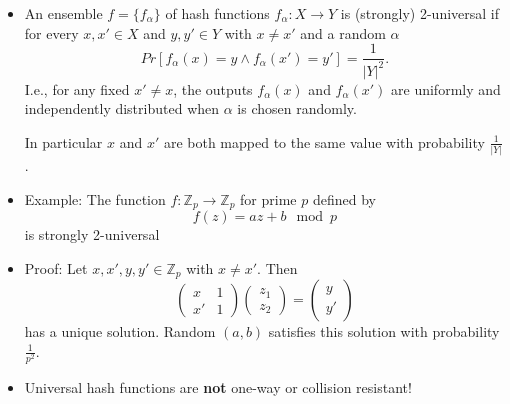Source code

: \documentclass[a4paper]{scrartcl}
\begin{document}
\begin{itemize}
\item An ensemble $f = \{f_\alpha\}$ of hash functions $f_\alpha : X \rightarrow Y$ is (strongly) 2-universal if for every $x, x' \in X$ and $y, y' \in Y$ with $x \neq x'$ and a random $\alpha$
$$Pr[f_\alpha(x) = y \land f_\alpha(x') = y'] = \frac{1}{|Y|^2} .$$
I.e., for any fixed $x' \neq x$, the outputs $f_\alpha(x)$ and $f_\alpha(x')$ are uniformly and independently distributed when $\alpha$ is chosen randomly.

In particular $x$ and $x'$ are both mapped to the same value with probability $\frac{1}{|Y|}$.
\item Example: The function $f: \mathbb{Z}_p \rightarrow \mathbb{Z}_p$ for prime $p$ defined by $$f(z) = az + b \mod p$$ is strongly 2-universal
\item Proof: Let $x, x', y, y' \in \mathbb{Z}_p$ with $x \neq x'$. Then 
$$
\begin{pmatrix}
x & 1 \\
x' & 1
\end{pmatrix}
\begin{pmatrix}
z_1 \\
z_2
\end{pmatrix}
=
\begin{pmatrix}
y \\
y'
\end{pmatrix}
$$
has a unique solution. Random $(a,b)$ satisfies this solution with probability $\frac{1}{p^2}$.
\item Universal hash functions are \textbf{not} one-way or collision resistant!
\end{itemize}
\end{document}
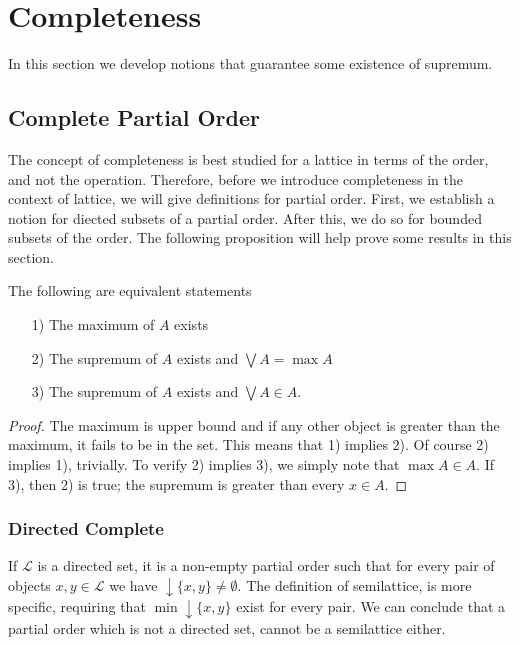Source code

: \documentclass [12pt]{book}
\begin{document}
		\section{Completeness}

In this section we develop notions that guarantee some existence of supremum.

		\subsection{Complete Partial Order}

The concept of completeness is best studied for a lattice in terms of the order, and not the operation. Therefore, before we introduce completeness in the context of lattice, we will give definitions for partial order. First, we establish a notion for diected subsets of a partial order. After this, we do so for bounded subsets of the order. The following proposition will help prove some results in this section.

\begin{proposition}\label{sup max}The following are equivalent statements\begin{itemize}\item[1)]The maximum of $A$ exists\item[2)]The supremum of $A$ exists and $\bigvee A=\max A$\item[3)]The supremum of $A$ exists and $\bigvee A\in A$.\end{itemize}\end{proposition}

\begin{proof}The maximum is upper bound and if any other object is greater than the maximum, it fails to be in the set. This means that 1) implies 2). Of course 2) implies 1), trivially. To verify 2) implies 3), we simply note that $\max A\in A$. If 3), then 2) is true; the supremum is greater than every $x\in A$.\end{proof}

			\subsubsection{Directed Complete}

If $\mathcal L$ is a directed set, it is a non-empty partial order such that for every pair of objects $x,y\in\mathcal L$ we have $\downarrow\{x,y\}\neq\emptyset$. The definition of semilattice, is more specific, requiring that $\min\downarrow\{x,y\}$ exist for every pair. We can conclude that a partial order which is not a directed set, cannot be a semilattice either.
\end{document}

• [Brief]: Copy out, exactly as written, the line that contains "following are equivalent" along with every line that comes after it in the material above, and nothing else.

• [Result of the task]:
\begin{proposition}\label{sup max}The following are equivalent statements\begin{itemize}\item[1)]The maximum of $A$ exists\item[2)]The supremum of $A$ exists and $\bigvee A=\max A$\item[3)]The supremum of $A$ exists and $\bigvee A\in A$.\end{itemize}\end{proposition}

\begin{proof}The maximum is upper bound and if any other object is greater than the maximum, it fails to be in the set. This means that 1) implies 2). Of course 2) implies 1), trivially. To verify 2) implies 3), we simply note that $\max A\in A$. If 3), then 2) is true; the supremum is greater than every $x\in A$.\end{proof}

			\subsubsection{Directed Complete}

If $\mathcal L$ is a directed set, it is a non-empty partial order such that for every pair of objects $x,y\in\mathcal L$ we have $\downarrow\{x,y\}\neq\emptyset$. The definition of semilattice, is more specific, requiring that $\min\downarrow\{x,y\}$ exist for every pair. We can conclude that a partial order which is not a directed set, cannot be a semilattice either.
\end{document}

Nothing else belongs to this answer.